The Ecuadorians and their lawyers are scrambling to enforce their judgment worldwide, even as they prepare to defend themselves against Chevron’s fraud and racketeering claims in New York. They argued Thursday that U.S. District Judge Lewis Kaplan was biased toward Chevron and was ignoring the Second Circuit’s own directive from January 2012, when the appeals court ruled that Kaplan lacked the power to declare the $19 billion judgment unrecognizable.

The Ecuadorians had hoped for a reprise of their last trip to the circuit, when the court roughed up Chevron at oral arguments and then vacated Kaplan’s injunction blocking enforcement of their jackpot judgment. But Thursday’s panel was a different story.

Representing the Amazonians, James Tyrrell of Patton Boggs argued that Kaplan had violated the letter or spirit of the Second Circuit’s mandate by reanimating “the very declaration of non-recognition that the Court forbade” and trying to “end-run” an appeals ruling he found constricting.

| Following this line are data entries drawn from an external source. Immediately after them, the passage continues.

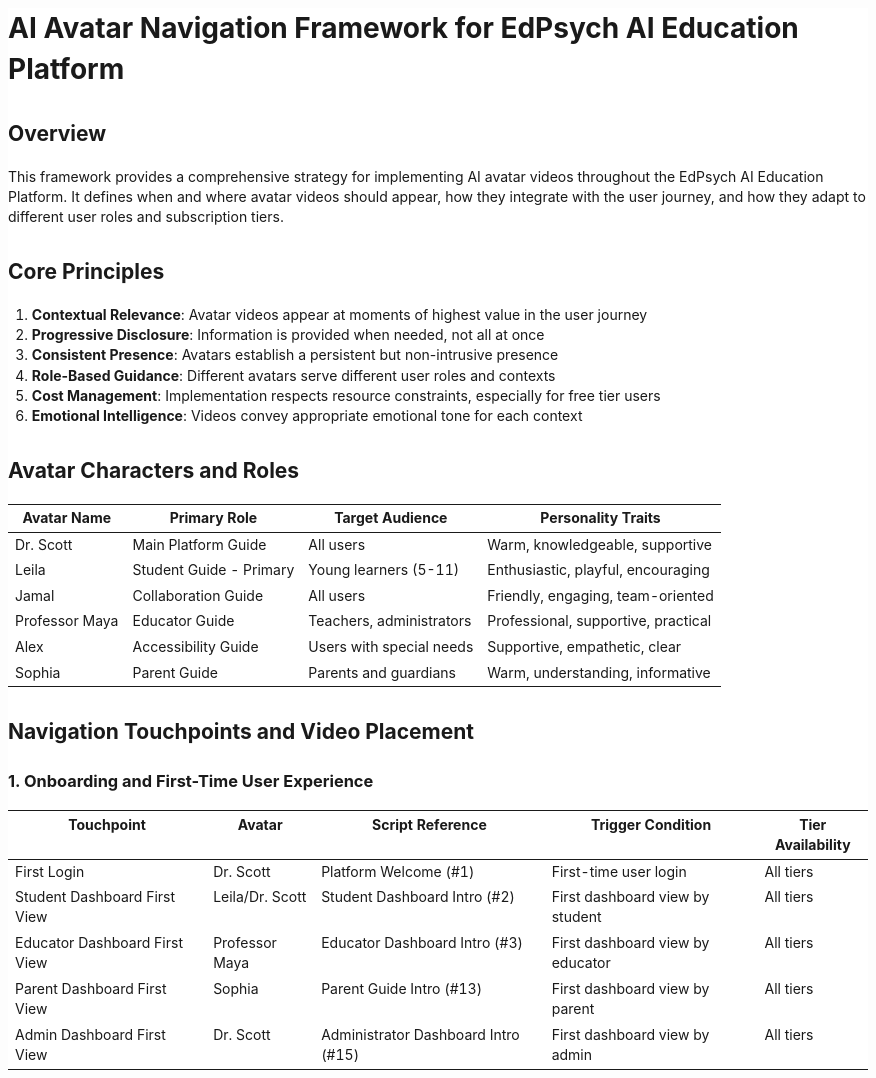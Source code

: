 # AI Avatar Navigation Framework for EdPsych AI Education Platform

## Overview

This framework provides a comprehensive strategy for implementing AI avatar videos throughout the EdPsych AI Education Platform. It defines when and where avatar videos should appear, how they integrate with the user journey, and how they adapt to different user roles and subscription tiers.

## Core Principles

1. **Contextual Relevance**: Avatar videos appear at moments of highest value in the user journey
2. **Progressive Disclosure**: Information is provided when needed, not all at once
3. **Consistent Presence**: Avatars establish a persistent but non-intrusive presence
4. **Role-Based Guidance**: Different avatars serve different user roles and contexts
5. **Cost Management**: Implementation respects resource constraints, especially for free tier users
6. **Emotional Intelligence**: Videos convey appropriate emotional tone for each context

## Avatar Characters and Roles

| Avatar Name | Primary Role | Target Audience | Personality Traits |
|-------------|--------------|-----------------|-------------------|
| Dr. Scott | Main Platform Guide | All users | Warm, knowledgeable, supportive |
| Leila | Student Guide - Primary | Young learners (5-11) | Enthusiastic, playful, encouraging |
| Jamal | Collaboration Guide | All users | Friendly, engaging, team-oriented |
| Professor Maya | Educator Guide | Teachers, administrators | Professional, supportive, practical |
| Alex | Accessibility Guide | Users with special needs | Supportive, empathetic, clear |
| Sophia | Parent Guide | Parents and guardians | Warm, understanding, informative |

## Navigation Touchpoints and Video Placement

### 1. Onboarding and First-Time User Experience

| Touchpoint | Avatar | Script Reference | Trigger Condition | Tier Availability |
|------------|--------|------------------|-------------------|-------------------|
| First Login | Dr. Scott | Platform Welcome (#1) | First-time user login | All tiers |
| Student Dashboard First View | Leila/Dr. Scott | Student Dashboard Intro (#2) | First dashboard view by student | All tiers |
| Educator Dashboard First View | Professor Maya | Educator Dashboard Intro (#3) | First dashboard view by educator | All tiers |
| Parent Dashboard First View | Sophia | Parent Guide Intro (#13) | First dashboard view by parent | All tiers |
| Admin Dashboard First View | Dr. Scott | Administrator Dashboard Intro (#15) | First dashboard view by admin | All tiers |
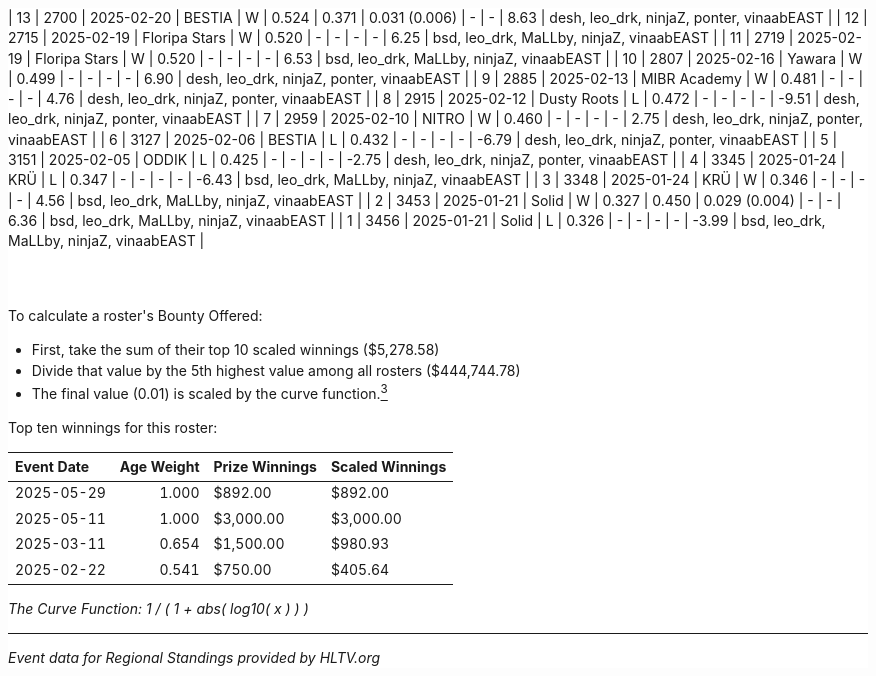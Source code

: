 |           13 |     2700 | 2025-02-20 | BESTIA          | W   | 0.524      | 0.371        | 0.031 (0.006)    | -                | -         |     8.63 | desh, leo_drk, ninjaZ, ponter, vinaabEAST |
|           12 |     2715 | 2025-02-19 | Floripa Stars   | W   | 0.520      | -            | -                | -                | -         |     6.25 | bsd, leo_drk, MaLLby, ninjaZ, vinaabEAST  |
|           11 |     2719 | 2025-02-19 | Floripa Stars   | W   | 0.520      | -            | -                | -                | -         |     6.53 | bsd, leo_drk, MaLLby, ninjaZ, vinaabEAST  |
|           10 |     2807 | 2025-02-16 | Yawara          | W   | 0.499      | -            | -                | -                | -         |     6.90 | desh, leo_drk, ninjaZ, ponter, vinaabEAST |
|            9 |     2885 | 2025-02-13 | MIBR Academy    | W   | 0.481      | -            | -                | -                | -         |     4.76 | desh, leo_drk, ninjaZ, ponter, vinaabEAST |
|            8 |     2915 | 2025-02-12 | Dusty Roots     | L   | 0.472      | -            | -                | -                | -         |    -9.51 | desh, leo_drk, ninjaZ, ponter, vinaabEAST |
|            7 |     2959 | 2025-02-10 | NITRO           | W   | 0.460      | -            | -                | -                | -         |     2.75 | desh, leo_drk, ninjaZ, ponter, vinaabEAST |
|            6 |     3127 | 2025-02-06 | BESTIA          | L   | 0.432      | -            | -                | -                | -         |    -6.79 | desh, leo_drk, ninjaZ, ponter, vinaabEAST |
|            5 |     3151 | 2025-02-05 | ODDIK           | L   | 0.425      | -            | -                | -                | -         |    -2.75 | desh, leo_drk, ninjaZ, ponter, vinaabEAST |
|            4 |     3345 | 2025-01-24 | KRÜ             | L   | 0.347      | -            | -                | -                | -         |    -6.43 | bsd, leo_drk, MaLLby, ninjaZ, vinaabEAST  |
|            3 |     3348 | 2025-01-24 | KRÜ             | W   | 0.346      | -            | -                | -                | -         |     4.56 | bsd, leo_drk, MaLLby, ninjaZ, vinaabEAST  |
|            2 |     3453 | 2025-01-21 | Solid           | W   | 0.327      | 0.450        | 0.029 (0.004)    | -                | -         |     6.36 | bsd, leo_drk, MaLLby, ninjaZ, vinaabEAST  |
|            1 |     3456 | 2025-01-21 | Solid           | L   | 0.326      | -            | -                | -                | -         |    -3.99 | bsd, leo_drk, MaLLby, ninjaZ, vinaabEAST  |

<br />
<span id="table2"></span><br />
To calculate a roster's Bounty Offered:<br />

- First, take the sum of their top 10 scaled winnings ($5,278.58)
- Divide that value by the 5th highest value among all rosters ($444,744.78)
- The final value (0.01) is scaled by the curve function.[<sup>3</sup>](#curveFunction)

Top ten winnings for this roster:<br />

| Event Date | Age Weight | Prize Winnings | Scaled Winnings |
| :- | -: | :- | :- |
| 2025-05-29 |      1.000 | $892.00        | $892.00         |
| 2025-05-11 |      1.000 | $3,000.00      | $3,000.00       |
| 2025-03-11 |      0.654 | $1,500.00      | $980.93         |
| 2025-02-22 |      0.541 | $750.00        | $405.64         |


<span id="curveFunction"></span>_The Curve Function: 1 / ( 1 + abs( log10( x ) ) )_<br />

---
_Event data for Regional Standings provided by HLTV.org_<br />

Arguing for Chevron, Theodore Olson of Gibson, Dunn & Crutcher mocked what he called “a recusal motion disguised as a reassignment motion tacked on to an empty made-up mandamus proceeding.” In contrast to Olson, who spoke virtually without interruption, Tyrrell was disrupted by a constant stream of skeptical questions. In particular, each of the three circuit judges queried why the Amazonians’ arguments needed to be addressed pretrial.

“Why decide today?” asked Judge Debra Ann Livingston.

“If you’re right and Kaplan was out of the box,” Judge Barrington Parker told Tyrrell, “then you can come back and get it set aside later.”